Your assignment
Go through each line of the records below and count those with the word "tool"; give only the total.

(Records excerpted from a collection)
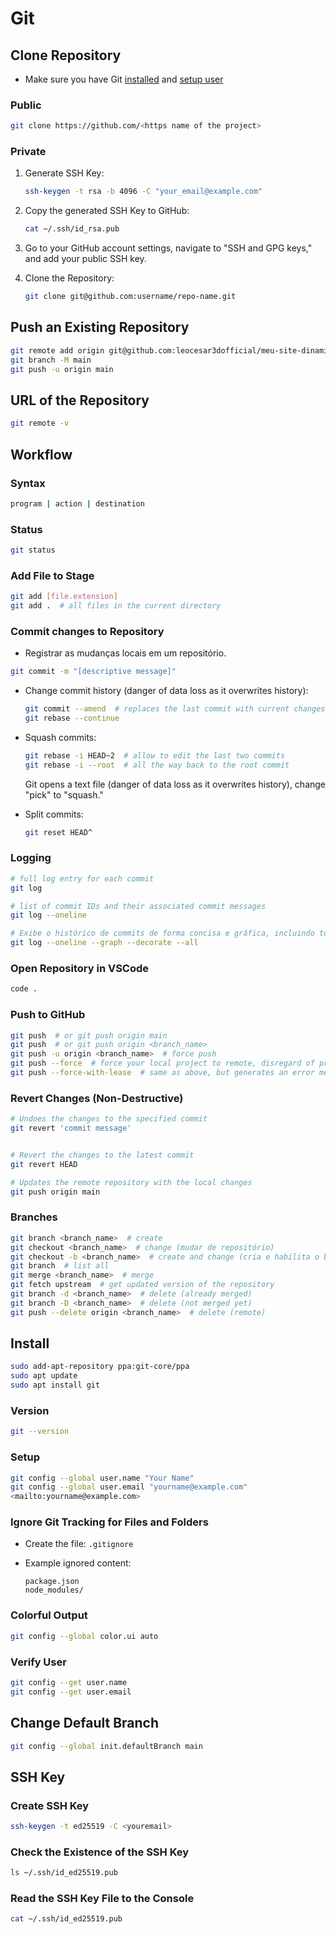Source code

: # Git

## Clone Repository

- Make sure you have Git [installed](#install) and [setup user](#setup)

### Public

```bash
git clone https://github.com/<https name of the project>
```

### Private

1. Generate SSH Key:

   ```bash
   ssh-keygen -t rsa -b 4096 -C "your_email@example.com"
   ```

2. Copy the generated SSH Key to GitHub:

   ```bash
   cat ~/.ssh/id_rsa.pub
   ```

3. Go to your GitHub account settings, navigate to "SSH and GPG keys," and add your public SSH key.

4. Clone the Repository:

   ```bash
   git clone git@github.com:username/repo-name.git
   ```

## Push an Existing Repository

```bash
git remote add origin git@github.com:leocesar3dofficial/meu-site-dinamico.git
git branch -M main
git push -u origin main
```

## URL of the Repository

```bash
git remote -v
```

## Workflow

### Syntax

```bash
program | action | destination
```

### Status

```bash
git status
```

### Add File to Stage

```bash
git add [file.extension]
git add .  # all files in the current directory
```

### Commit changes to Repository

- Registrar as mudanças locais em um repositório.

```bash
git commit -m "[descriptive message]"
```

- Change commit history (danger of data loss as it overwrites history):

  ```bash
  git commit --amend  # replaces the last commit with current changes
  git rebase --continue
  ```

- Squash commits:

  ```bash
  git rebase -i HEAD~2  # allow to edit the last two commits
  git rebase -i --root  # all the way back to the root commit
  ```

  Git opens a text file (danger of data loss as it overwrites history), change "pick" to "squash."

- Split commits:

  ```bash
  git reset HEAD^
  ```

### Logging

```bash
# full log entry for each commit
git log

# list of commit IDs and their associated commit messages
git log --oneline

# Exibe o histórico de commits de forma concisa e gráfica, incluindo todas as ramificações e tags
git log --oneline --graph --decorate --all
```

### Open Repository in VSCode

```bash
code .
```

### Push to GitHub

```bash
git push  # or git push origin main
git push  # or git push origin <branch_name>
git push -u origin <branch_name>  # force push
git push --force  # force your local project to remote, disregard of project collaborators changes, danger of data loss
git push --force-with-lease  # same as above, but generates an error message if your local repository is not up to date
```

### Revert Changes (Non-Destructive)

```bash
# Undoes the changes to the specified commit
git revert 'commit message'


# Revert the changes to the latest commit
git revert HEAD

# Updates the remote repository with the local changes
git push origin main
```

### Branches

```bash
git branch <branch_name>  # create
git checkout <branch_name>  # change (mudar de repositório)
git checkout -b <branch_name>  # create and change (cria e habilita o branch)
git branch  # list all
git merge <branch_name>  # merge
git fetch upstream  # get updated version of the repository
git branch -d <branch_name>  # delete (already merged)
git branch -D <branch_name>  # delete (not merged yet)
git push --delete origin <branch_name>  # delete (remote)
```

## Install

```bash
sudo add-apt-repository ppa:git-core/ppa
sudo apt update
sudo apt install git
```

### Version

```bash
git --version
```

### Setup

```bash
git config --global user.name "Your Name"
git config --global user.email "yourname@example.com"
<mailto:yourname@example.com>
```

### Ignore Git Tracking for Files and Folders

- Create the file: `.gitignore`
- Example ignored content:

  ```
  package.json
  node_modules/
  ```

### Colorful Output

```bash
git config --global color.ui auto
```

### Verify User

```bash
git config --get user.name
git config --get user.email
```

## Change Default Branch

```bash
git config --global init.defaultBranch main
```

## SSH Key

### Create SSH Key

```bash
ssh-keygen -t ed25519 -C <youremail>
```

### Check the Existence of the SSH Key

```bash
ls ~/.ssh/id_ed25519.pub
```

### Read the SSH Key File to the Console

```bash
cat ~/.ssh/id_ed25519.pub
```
* * *
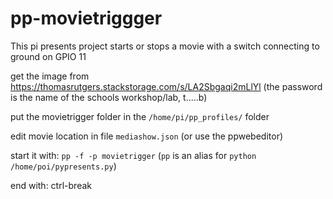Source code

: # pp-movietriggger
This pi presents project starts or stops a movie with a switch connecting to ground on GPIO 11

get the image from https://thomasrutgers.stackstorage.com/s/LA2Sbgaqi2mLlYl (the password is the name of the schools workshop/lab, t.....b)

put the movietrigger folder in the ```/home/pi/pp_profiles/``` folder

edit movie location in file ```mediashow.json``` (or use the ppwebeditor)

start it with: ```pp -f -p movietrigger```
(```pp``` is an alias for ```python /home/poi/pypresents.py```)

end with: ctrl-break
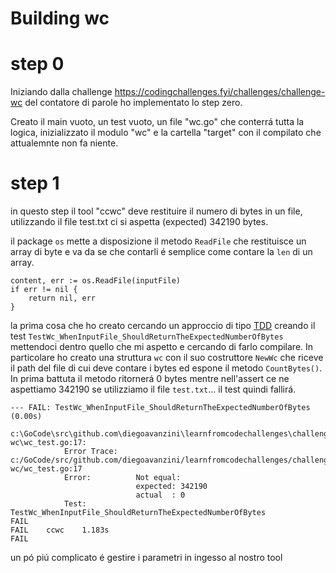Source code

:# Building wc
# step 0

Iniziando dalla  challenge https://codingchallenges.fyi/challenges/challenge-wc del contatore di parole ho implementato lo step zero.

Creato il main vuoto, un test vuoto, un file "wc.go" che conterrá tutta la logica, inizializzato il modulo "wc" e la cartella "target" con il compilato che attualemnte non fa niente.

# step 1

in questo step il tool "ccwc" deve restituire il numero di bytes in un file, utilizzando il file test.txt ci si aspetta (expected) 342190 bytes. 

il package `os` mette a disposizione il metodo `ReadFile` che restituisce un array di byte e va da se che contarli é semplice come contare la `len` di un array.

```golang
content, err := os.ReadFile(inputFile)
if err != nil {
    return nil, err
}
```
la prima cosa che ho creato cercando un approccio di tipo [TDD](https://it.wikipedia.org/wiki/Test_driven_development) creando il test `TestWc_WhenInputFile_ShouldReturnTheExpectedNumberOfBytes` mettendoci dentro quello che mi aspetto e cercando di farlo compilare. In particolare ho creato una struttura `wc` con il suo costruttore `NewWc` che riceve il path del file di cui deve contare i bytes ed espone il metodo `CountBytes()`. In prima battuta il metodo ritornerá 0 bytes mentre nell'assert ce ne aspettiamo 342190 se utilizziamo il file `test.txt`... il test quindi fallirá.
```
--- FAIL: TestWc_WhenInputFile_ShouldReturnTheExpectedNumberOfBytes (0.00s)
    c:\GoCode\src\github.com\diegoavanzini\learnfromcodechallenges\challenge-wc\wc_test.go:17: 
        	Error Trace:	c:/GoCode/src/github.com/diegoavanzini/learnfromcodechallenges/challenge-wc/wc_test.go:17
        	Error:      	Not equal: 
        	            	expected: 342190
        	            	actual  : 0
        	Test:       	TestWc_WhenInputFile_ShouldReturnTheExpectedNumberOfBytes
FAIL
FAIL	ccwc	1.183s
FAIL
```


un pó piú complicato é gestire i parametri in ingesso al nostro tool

Your response
2